Romania's Revolution Part 2: Serving Up Justice
New leaders sack corrupt officials, arrest mafia dons, boost press freedom, and clean up post-Communist era
When one thinks of Romania's capital, "upbeat" rarely comes to mind. It is a sprawl of bleak, concrete high-rises, decaying 19th-century palaces, and prefabricated street kiosks, where stray dogs and street children compete for the sympathy of pedestrians.
But anticipation is in the air in Bucharest and other cities and towns across Romania.
Since taking office two months ago, the new center-right government has been cleaning house: Seemingly omnipotent state officials have been turned out of office, untouchable criminals arrested, and once-reviled dissident and ethnic minority leaders have been appointed to high government positions.
President Emil Constantinescu promises more: tough economic reforms, an end to endemic corruption, and an investigation to reveal the truth about Romania's mysterious 1989 revolution.
"It's not just a change of governments, it's a change of regimes," says political analyst Gabriel Andreescu of the independent Group for Social Dialogue. "Romania has been ruled by a mafia, which has used its control of the economy to enrich themselves. What the new government undertakes is not simply a struggle against corruption, but rather one to establish the rule of law."
Since the December 1989 revolt against Communist dictator Nicolae Ceausescu, Romania had been ruled by a group of former Communists. Until being voted out of office in November, they used control over state television, secret service, and local administrations to maintain their control of the country's political and economic life.
Opposition politicians, pro-democracy demonstrators, and leaders of the Hungarian minority were targeted for attacks by armed mobs of coal miners and migrant peasant workers, who are reported to have received instructions, transportation, and supervision from police and state officials. Such state-directed mob violence in 1990 - including violent interethnic clashes in Tigru Mures and a rampage by miners in Bucharest - left several dead and hundreds wounded. It also hurt Romania's image abroad.
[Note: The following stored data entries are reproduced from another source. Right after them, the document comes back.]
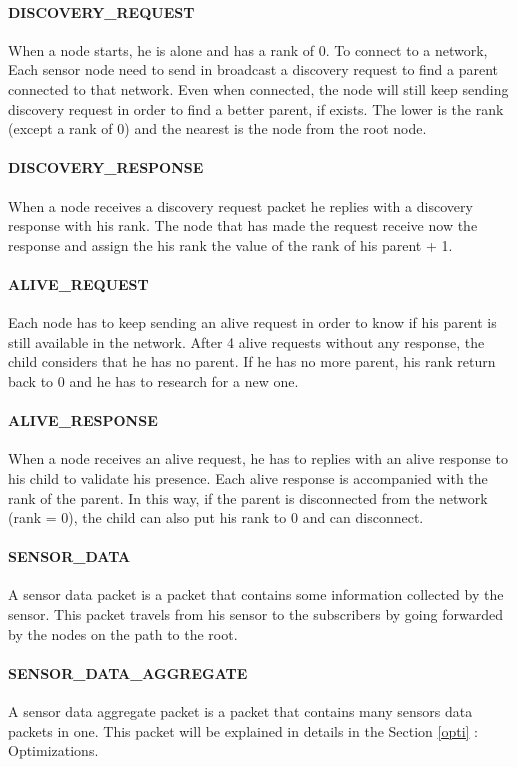 \documentclass[a4paper,10pt]{article}
\begin{document}
\paragraph{DISCOVERY\_REQUEST}  When a node starts, he is alone and has a rank of 0. To connect to a network, Each sensor node need to send in broadcast a discovery request to find a parent connected to that network. Even when connected, the node will still keep sending discovery request in order to find a better parent, if exists. The lower is the rank (except a rank of 0) and the nearest is the node from the root node.

\paragraph{DISCOVERY\_RESPONSE} When a node receives a discovery request packet he replies with a discovery response with his rank. The node that has made the request receive now the response and assign the his rank the value of the rank of his parent + 1.

\paragraph{ALIVE\_REQUEST} Each node has to keep sending an alive request in order to know if his parent is still available in the network. After 4 alive requests without any response, the child considers that he has no parent. If he has no more parent, his rank return back to 0 and he has to research for a new one. 

\paragraph{ALIVE\_RESPONSE } When a node receives an alive request, he has to replies with an alive response to his child to validate his presence. Each alive response is accompanied with the rank of the parent. In this way, if the parent is disconnected from the network (rank = 0), the child can also put his rank to 0 and can disconnect. 

\paragraph{SENSOR\_DATA } A sensor data packet is a packet that contains some information collected by the sensor. This packet travels from his sensor to the subscribers by going forwarded by the nodes on the path to the root.

\paragraph{SENSOR\_DATA\_AGGREGATE } A sensor data aggregate packet is a packet that contains many sensors data packets in one. This packet will be explained in details in the Section \ref{opti} : Optimizations.
\end{document}
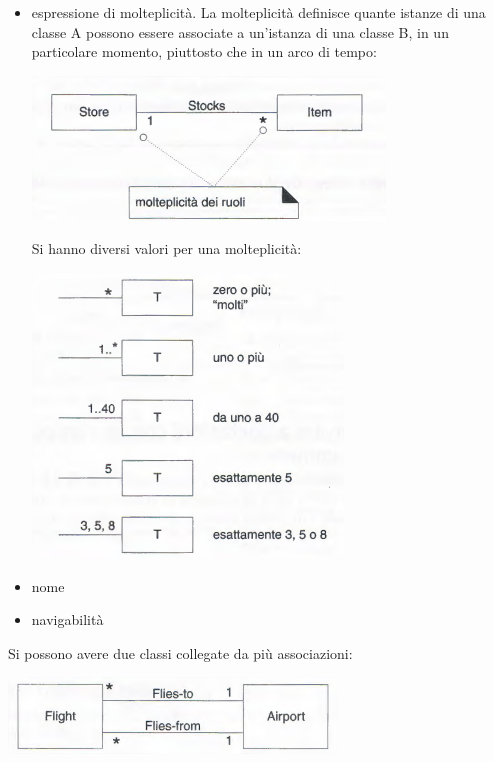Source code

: \documentclass[a4paper,12pt, oneside]{book}
\begin{document}
\begin{itemize}
	\item espressione di molteplicità. La molteplicità definisce quante istanze di una classe A possono essere associate a un'istanza di una classe B, in un particolare momento, piuttosto che in un arco di tempo:
	\begin{center}
		\includegraphics[scale=0.7]{img/muld.png}
	\end{center}
	Si hanno diversi valori per una molteplicità:
	\begin{center}
		\includegraphics[scale=0.7]{img/muld2.png}
	\end{center}
	\item nome
	\item navigabilità
\end{itemize}
Si possono avere due classi collegate da più associazioni:
\begin{center}
		\includegraphics[scale=0.7]{img/muld3.png}
\end{center}
\end{document}
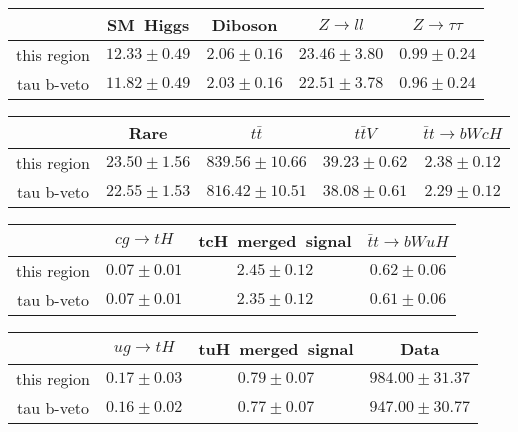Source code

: \centering
\begin{tabular}{|c|c|c|c|c|} \hline
 & SM~Higgs & Diboson & $Z\to ll$ & $Z\to \tau\tau$\\\hline
this region & $12.33\pm0.49$ & $2.06\pm0.16$ & $23.46\pm3.80$ & $0.99\pm0.24$\\\hline
tau b-veto & $11.82\pm0.49$ & $2.03\pm0.16$ & $22.51\pm3.78$ & $0.96\pm0.24$\\\hline
\end{tabular}
\begin{tabular}{|c|c|c|c|c|} \hline
 & Rare & $t\bar{t}$ & $t\bar{t}V$ & $\bar{t}t\to bWcH$\\\hline
this region & $23.50\pm1.56$ & $839.56\pm10.66$ & $39.23\pm0.62$ & $2.38\pm0.12$\\\hline
tau b-veto & $22.55\pm1.53$ & $816.42\pm10.51$ & $38.08\pm0.61$ & $2.29\pm0.12$\\\hline
\end{tabular}
\begin{tabular}{|c|c|c|c|} \hline
 & $cg\to tH$ & tcH~merged~signal & $\bar{t}t\to bWuH$\\\hline
this region & $0.07\pm0.01$ & $2.45\pm0.12$ & $0.62\pm0.06$\\\hline
tau b-veto & $0.07\pm0.01$ & $2.35\pm0.12$ & $0.61\pm0.06$\\\hline
\end{tabular}
\begin{tabular}{|c|c|c|c|} \hline
 & $ug\to tH$ & tuH~merged~signal & Data\\\hline
this region & $0.17\pm0.03$ & $0.79\pm0.07$ & $984.00\pm31.37$\\\hline
tau b-veto & $0.16\pm0.02$ & $0.77\pm0.07$ & $947.00\pm30.77$\\\hline
\end{tabular}
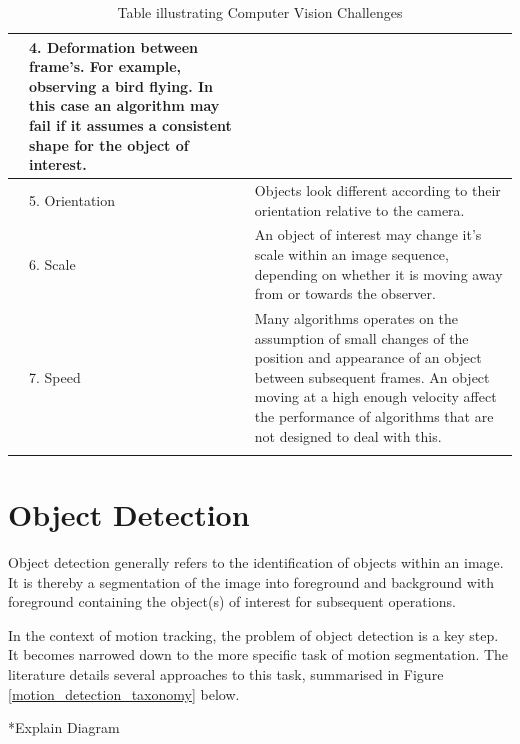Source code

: \begin{longtable}{ p{}  p{}  p{} }
    &
    4. Deformation
    between frame's. For example, observing a bird flying. In this
    case an algorithm may fail if it assumes a consistent shape for
    the object of interest.
    \\ \bottomrule

    &
    5. Orientation
    &
    Objects look different according to their orientation relative
    to the camera.
    \\ \bottomrule

    &
    6. Scale
    &
    An object of interest may change it's scale within an image
    sequence, depending on whether it is moving away from or towards
    the observer.
    \\ \bottomrule

    &
    7. Speed 
    &
    Many algorithms operates on the assumption of small
    changes of the position and appearance of an object between
    subsequent frames. An object moving at a high enough velocity
    affect the performance of algorithms that are not designed to
    deal with this.
    \\ \bottomrule
    \caption{Table illustrating Computer Vision Challenges}
    \label{table_computer_vision_challenges}
\end{longtable}

\section{Object Detection}
Object detection generally refers to the identification of objects within
an image. It is thereby a segmentation of the image into foreground
and background with foreground containing the object(s) of interest for subsequent
operations.

In the context of motion tracking, the problem of object detection is a key
step. It becomes narrowed down to the more specific task of motion segmentation.
The literature details several approaches to this task, summarised in 
Figure \ref{motion_detection_taxonomy} below.


*Explain Diagram

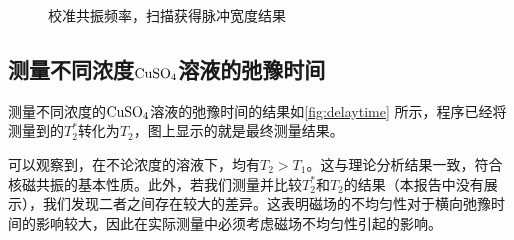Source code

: \documentclass[font=default]{mpltx}
\begin{document}
\begin{figure}[htbp]
{\begin{minipage}[b]{0.48\linewidth}
    \end{minipage}
  }
  \caption{校准共振频率，扫描获得脉冲宽度结果} %
  \label{fig:reso_freq}  %
\end{figure}
\subsection{测量不同浓度${\rm CuSO_4}$溶液的弛豫时间}
测量不同浓度的${\rm CuSO_4}$溶液的弛豫时间的结果如\autoref{fig:delaytime} 所示，程序已经将测量到的$T_2^*$转化为$T_2$，图上显示的就是最终测量结果。

可以观察到，在不论浓度的溶液下，均有$T_2 > T_1$。这与理论分析结果一致，符合核磁共振的基本性质。此外，若我们测量并比较$T_2^*$和$T_2$的结果（本报告中没有展示），我们发现二者之间存在较大的差异。这表明磁场的不均匀性对于横向弛豫时间的影响较大，因此在实际测量中必须考虑磁场不均匀性引起的影响。
\end{document}
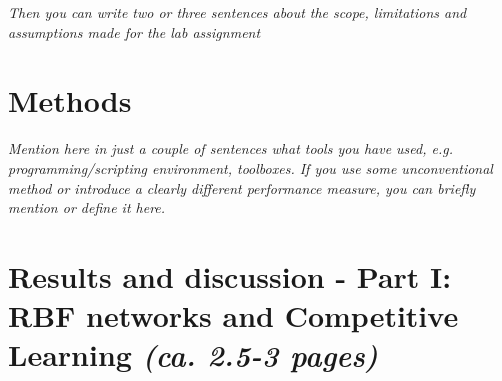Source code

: \documentclass[a4paper]{article}
\begin{document}
\textit{Then you can write two or three sentences about the scope, limitations and assumptions made for the lab assignment}\\

\section{Methods}
\textit{Mention here in just a couple of sentences what tools you have used, e.g. programming/scripting environment, toolboxes. If you use some unconventional method or introduce a clearly different performance measure, you can briefly mention or define it here.}\\

\section{Results and discussion - Part I: RBF networks and Competitive Learning \normalsize{\textit{(ca. 2.5-3 pages)}}}
\end{document}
Since sweeping the elections in November, the new government has made an accounting of these events - and fighting state corruption - top priorities. The leader of the miners has been detained by police investigating his role in mob violence and mafia activities. President Constantinescu pardoned an ethnic Hungarian man imprisoned after the Tigru Mures events, and relieved several top country officials in Transylvania of their posts.
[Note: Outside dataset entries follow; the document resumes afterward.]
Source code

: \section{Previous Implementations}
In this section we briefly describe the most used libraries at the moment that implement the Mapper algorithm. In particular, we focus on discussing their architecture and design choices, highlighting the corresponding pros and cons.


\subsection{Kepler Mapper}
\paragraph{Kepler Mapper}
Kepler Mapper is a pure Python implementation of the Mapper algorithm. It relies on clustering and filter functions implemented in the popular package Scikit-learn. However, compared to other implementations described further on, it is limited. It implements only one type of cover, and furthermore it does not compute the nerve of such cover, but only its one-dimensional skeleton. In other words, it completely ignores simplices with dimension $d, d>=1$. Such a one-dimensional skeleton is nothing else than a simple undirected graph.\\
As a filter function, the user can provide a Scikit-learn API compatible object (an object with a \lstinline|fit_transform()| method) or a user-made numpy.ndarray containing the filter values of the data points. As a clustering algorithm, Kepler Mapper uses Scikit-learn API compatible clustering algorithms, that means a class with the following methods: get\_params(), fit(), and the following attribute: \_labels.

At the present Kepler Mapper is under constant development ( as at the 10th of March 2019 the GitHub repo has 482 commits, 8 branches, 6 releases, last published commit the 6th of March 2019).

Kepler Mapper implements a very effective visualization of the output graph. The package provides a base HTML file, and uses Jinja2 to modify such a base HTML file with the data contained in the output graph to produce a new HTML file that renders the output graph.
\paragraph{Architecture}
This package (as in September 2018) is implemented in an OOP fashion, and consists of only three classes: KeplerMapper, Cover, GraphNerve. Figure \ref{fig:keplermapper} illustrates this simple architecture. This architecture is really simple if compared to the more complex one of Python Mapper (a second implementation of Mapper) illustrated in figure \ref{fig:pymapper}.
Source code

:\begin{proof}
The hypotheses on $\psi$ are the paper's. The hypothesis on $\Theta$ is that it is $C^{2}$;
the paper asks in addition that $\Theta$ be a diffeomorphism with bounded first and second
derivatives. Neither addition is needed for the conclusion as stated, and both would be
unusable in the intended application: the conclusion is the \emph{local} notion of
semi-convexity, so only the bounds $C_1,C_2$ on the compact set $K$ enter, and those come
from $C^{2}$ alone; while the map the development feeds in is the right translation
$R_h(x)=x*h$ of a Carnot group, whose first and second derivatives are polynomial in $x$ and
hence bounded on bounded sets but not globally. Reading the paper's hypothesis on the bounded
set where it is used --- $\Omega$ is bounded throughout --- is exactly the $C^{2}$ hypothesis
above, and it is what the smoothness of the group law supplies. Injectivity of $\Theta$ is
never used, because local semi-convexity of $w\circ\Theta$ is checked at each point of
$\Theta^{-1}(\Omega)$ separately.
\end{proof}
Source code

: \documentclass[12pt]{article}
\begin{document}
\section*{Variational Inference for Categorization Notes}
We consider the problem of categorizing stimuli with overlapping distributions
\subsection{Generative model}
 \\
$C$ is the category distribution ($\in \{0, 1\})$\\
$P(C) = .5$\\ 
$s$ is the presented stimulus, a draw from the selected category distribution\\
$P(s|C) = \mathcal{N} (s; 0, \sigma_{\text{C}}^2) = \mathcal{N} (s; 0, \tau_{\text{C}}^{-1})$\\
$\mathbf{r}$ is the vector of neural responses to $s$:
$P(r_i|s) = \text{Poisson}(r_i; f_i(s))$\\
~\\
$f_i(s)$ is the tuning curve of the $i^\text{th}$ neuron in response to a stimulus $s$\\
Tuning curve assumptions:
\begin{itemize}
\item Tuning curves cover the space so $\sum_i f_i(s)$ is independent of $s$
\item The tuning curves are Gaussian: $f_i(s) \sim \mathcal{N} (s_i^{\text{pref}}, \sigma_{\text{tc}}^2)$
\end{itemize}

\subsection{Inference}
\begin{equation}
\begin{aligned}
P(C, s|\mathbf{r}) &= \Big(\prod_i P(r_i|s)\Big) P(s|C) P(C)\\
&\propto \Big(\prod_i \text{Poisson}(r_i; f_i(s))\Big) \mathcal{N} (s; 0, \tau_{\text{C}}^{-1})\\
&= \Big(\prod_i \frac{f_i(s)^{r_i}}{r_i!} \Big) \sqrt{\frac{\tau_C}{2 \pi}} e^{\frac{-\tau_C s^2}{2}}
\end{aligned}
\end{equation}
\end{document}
The old heads of state television, the national archives, and other institutions have been replaced by individuals more committed to the free flow of information.
"People are even more interested in justice being made than they are about the standard of living or day-to-day economic problems," Constantinescu told the Monitor in an exclusive interview. "The popular mentality has changed a great deal in the past seven years. People are ready for real change and reform, and are prepared to bear the costs."
Higher prices on horizon
While the president's anticorruption campaign clearly has widespread support, necessary economic reforms may not. Ongoing negotiations between the new government and the International Monetary Fund are expected to result in a harsh stabilization program in exchange for new credits. Economists predict energy and food prices to jump three or four times relative to salaries - a daunting prospect for ordinary Romanian families.
"The government must accept an austerity program if we are to avoid total economic collapse like they face in Bulgaria," says Ilie Serbanescu, an economist based in Bucharest.
"The government has the determination to take the necessary steps; they're afraid that some of these corrections will be too painful for the population to withstand." He says IMF and World Bank support for social support is vital if austerity measures - price liberalization, closure of loss-making factories, and streamlining of social-welfare programs - are to succeed.
"Communism is dead in political and economic terms, but it still has support in social terms across Eastern Europe," says prominent political analyst Silviu Brucan who held high offices during Romania's Stalinist period in the 1950s and early '60s.
"Principles of job security and social justice still run strong across the region. But the transition process cannot be stopped once it has started. We have to go the whole way, and we need to do it quickly while the external support is there," says Mr. Brucan.